WHAT TO WORK ON - Nothing but the lines from the first line of the records through the line with "### gowsev.Context" should be output, exactly as written and free of pictures.
═══ PROVIDED ENTRIES
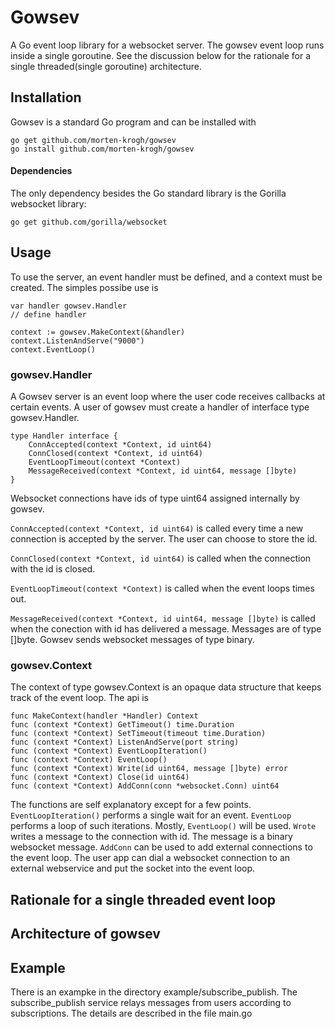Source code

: # Gowsev

A Go event loop library for a websocket server. The gowsev event loop runs inside a single goroutine. See the discussion below for the rationale for a single threaded(single goroutine) architecture. 

## Installation

Gowsev is a standard Go program and can be installed with

```
go get github.com/morten-krogh/gowsev
go install github.com/morten-krogh/gowsev
```

#### Dependencies

The only dependency besides the Go standard library is the Gorilla websocket library:

```
go get github.com/gorilla/websocket
```

## Usage

To use the server, an event handler must be defined, and a context must be created.
The simples possibe use is

```
var handler gowsev.Handler
// define handler

context := gowsev.MakeContext(&handler)
context.ListenAndServe("9000")
context.EventLoop()
```


### gowsev.Handler

A Gowsev server is an event loop where the user code receives callbacks at certain events.
A user of gowsev must create a handler of interface type gowsev.Handler.

```
type Handler interface {
	ConnAccepted(context *Context, id uint64)
	ConnClosed(context *Context, id uint64)
	EventLoopTimeout(context *Context)
	MessageReceived(context *Context, id uint64, message []byte)
}
```

Websocket connections have ids of type uint64 assigned internally by gowsev.

`ConnAccepted(context *Context, id uint64)` is called every time a new connection is accepted by the server. The user can choose to store the id.

`ConnClosed(context *Context, id uint64)` is called when the connection with the id is closed.

`EventLoopTimeout(context *Context)` is called when the event loops times out.

`MessageReceived(context *Context, id uint64, message []byte)` is called when the conection with id has delivered a message. Messages are of type []byte. Gowsev sends websocket messages of type binary.

### gowsev.Context

The context of type gowsev.Context is an opaque data structure that keeps track of the event loop. The api is

```
func MakeContext(handler *Handler) Context
func (context *Context) GetTimeout() time.Duration
func (context *Context) SetTimeout(timeout time.Duration)
func (context *Context) ListenAndServe(port string)
func (context *Context) EventLoopIteration()
func (context *Context) EventLoop()
func (context *Context) Write(id uint64, message []byte) error
func (context *Context) Close(id uint64)
func (context *Context) AddConn(conn *websocket.Conn) uint64
```

The functions are self explanatory except for a few points. `EventLoopIteration()` performs a single wait for an event. `EventLoop` performs a loop of such iterations. Mostly, `EventLoop()` will be used. `Wrote` writes a message to the connection with id. The message is a binary websocket message. `AddConn` can be used to add external connections to  the event loop. The user app can dial a websocket connection to an external webservice and put the socket into the event loop.


## Rationale for a single threaded event loop





## Architecture of gowsev






## Example

There is an exampke in the directory example/subscribe_publish. The subscribe_publish service
relays messages from users according to subscriptions. The details are described in the file main.go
══════
EXERCISE SOLUTION -
Source code

: # Gowsev

A Go event loop library for a websocket server. The gowsev event loop runs inside a single goroutine. See the discussion below for the rationale for a single threaded(single goroutine) architecture. 

## Installation

Gowsev is a standard Go program and can be installed with

```
go get github.com/morten-krogh/gowsev
go install github.com/morten-krogh/gowsev
```

#### Dependencies

The only dependency besides the Go standard library is the Gorilla websocket library:

```
go get github.com/gorilla/websocket
```

## Usage

To use the server, an event handler must be defined, and a context must be created.
The simples possibe use is

```
var handler gowsev.Handler
// define handler

context := gowsev.MakeContext(&handler)
context.ListenAndServe("9000")
context.EventLoop()
```


### gowsev.Handler

A Gowsev server is an event loop where the user code receives callbacks at certain events.
A user of gowsev must create a handler of interface type gowsev.Handler.

```
type Handler interface {
	ConnAccepted(context *Context, id uint64)
	ConnClosed(context *Context, id uint64)
	EventLoopTimeout(context *Context)
	MessageReceived(context *Context, id uint64, message []byte)
}
```

Websocket connections have ids of type uint64 assigned internally by gowsev.

`ConnAccepted(context *Context, id uint64)` is called every time a new connection is accepted by the server. The user can choose to store the id.

`ConnClosed(context *Context, id uint64)` is called when the connection with the id is closed.

`EventLoopTimeout(context *Context)` is called when the event loops times out.

`MessageReceived(context *Context, id uint64, message []byte)` is called when the conection with id has delivered a message. Messages are of type []byte. Gowsev sends websocket messages of type binary.

### gowsev.Context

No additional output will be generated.